▶ **WORK TO COMPLETE**
For each line of the data that includes the word "sequences", copy the line.

Start of RAW DATA

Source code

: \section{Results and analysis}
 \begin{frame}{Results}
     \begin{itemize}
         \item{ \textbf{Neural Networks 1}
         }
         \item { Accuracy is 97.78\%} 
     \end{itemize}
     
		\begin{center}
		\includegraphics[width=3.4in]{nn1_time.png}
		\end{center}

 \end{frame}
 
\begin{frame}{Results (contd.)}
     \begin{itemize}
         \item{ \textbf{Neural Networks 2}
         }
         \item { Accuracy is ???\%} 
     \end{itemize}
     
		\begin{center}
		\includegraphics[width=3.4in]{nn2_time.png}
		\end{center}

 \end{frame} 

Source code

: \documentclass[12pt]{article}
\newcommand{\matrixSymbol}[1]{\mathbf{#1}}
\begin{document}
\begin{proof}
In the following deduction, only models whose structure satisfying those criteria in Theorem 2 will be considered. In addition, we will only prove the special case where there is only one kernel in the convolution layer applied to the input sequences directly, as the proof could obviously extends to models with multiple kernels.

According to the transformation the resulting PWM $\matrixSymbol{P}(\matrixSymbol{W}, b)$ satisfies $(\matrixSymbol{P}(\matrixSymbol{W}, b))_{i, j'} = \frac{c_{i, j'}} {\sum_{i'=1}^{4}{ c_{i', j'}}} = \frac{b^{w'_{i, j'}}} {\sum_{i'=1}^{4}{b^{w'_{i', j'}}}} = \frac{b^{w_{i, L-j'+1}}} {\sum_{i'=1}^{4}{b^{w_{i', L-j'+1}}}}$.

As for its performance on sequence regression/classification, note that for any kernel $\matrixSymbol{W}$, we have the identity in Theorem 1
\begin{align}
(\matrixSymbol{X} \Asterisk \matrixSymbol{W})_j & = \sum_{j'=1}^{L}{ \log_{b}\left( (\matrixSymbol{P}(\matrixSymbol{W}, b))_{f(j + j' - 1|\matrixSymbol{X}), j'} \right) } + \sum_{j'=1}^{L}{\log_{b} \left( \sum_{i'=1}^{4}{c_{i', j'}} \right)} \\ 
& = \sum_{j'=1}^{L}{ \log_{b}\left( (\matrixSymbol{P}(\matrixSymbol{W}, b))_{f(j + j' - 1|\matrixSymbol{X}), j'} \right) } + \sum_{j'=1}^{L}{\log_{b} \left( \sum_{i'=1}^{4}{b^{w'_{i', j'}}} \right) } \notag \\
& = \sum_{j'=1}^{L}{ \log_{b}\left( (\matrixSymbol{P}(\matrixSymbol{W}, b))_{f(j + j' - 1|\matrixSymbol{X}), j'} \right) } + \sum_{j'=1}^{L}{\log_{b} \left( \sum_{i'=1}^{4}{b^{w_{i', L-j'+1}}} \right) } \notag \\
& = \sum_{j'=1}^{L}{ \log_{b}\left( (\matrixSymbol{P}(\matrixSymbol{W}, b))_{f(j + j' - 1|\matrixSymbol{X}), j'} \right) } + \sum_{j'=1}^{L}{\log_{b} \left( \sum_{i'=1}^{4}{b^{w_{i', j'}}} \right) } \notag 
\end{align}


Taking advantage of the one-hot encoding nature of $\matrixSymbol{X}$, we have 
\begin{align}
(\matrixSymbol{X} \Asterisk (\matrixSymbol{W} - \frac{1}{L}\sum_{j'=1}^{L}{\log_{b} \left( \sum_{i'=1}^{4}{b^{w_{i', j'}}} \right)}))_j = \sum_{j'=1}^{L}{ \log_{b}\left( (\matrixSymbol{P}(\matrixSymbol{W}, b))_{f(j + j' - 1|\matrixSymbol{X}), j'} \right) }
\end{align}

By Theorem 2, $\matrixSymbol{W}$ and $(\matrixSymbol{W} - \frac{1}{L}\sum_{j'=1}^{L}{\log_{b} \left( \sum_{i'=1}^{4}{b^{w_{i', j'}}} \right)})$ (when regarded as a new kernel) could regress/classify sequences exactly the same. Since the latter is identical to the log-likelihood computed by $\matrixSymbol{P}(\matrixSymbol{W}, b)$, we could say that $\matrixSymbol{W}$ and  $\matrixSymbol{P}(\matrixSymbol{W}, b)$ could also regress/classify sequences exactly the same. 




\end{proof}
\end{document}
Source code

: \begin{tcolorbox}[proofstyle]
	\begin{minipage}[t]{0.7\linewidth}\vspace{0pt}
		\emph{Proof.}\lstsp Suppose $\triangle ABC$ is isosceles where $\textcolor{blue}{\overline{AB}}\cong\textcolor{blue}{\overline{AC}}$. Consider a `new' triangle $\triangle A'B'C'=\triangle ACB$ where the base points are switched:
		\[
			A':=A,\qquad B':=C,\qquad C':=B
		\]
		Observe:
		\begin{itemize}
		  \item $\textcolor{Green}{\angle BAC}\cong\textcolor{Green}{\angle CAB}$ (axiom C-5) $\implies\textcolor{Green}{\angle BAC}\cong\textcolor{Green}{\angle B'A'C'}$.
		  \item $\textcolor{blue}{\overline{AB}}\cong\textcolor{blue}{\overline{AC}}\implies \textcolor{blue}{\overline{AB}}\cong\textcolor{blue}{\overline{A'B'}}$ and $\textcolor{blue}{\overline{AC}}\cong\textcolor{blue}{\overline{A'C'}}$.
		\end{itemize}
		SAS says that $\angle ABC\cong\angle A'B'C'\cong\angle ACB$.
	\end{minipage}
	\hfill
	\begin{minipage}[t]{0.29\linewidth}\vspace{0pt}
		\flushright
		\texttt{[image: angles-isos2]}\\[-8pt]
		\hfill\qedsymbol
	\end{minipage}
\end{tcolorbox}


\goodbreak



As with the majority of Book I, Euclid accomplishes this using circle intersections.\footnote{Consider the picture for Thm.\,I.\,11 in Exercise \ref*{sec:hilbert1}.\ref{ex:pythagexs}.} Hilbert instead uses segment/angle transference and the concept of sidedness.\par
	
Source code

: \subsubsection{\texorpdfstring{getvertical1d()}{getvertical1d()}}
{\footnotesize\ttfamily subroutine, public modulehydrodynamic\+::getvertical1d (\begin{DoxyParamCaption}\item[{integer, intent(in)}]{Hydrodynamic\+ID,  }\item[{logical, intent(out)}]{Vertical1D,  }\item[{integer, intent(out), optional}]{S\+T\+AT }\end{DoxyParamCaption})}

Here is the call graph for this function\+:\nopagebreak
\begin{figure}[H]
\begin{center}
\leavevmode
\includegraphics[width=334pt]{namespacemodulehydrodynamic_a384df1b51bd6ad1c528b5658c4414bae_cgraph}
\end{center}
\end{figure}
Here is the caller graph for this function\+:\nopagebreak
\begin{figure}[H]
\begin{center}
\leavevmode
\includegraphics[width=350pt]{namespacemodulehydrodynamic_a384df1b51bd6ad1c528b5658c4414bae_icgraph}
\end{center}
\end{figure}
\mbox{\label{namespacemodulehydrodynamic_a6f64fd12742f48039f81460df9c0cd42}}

End of RAW DATA

▶ **EXPECTED OUTPUT**
In the following deduction, only models whose structure satisfying those criteria in Theorem 2 will be considered. In addition, we will only prove the special case where there is only one kernel in the convolution layer applied to the input sequences directly, as the proof could obviously extends to models with multiple kernels.
By Theorem 2, $\matrixSymbol{W}$ and $(\matrixSymbol{W} - \frac{1}{L}\sum_{j'=1}^{L}{\log_{b} \left( \sum_{i'=1}^{4}{b^{w_{i', j'}}} \right)})$ (when regarded as a new kernel) could regress/classify sequences exactly the same. Since the latter is identical to the log-likelihood computed by $\matrixSymbol{P}(\matrixSymbol{W}, b)$, we could say that $\matrixSymbol{W}$ and  $\matrixSymbol{P}(\matrixSymbol{W}, b)$ could also regress/classify sequences exactly the same. 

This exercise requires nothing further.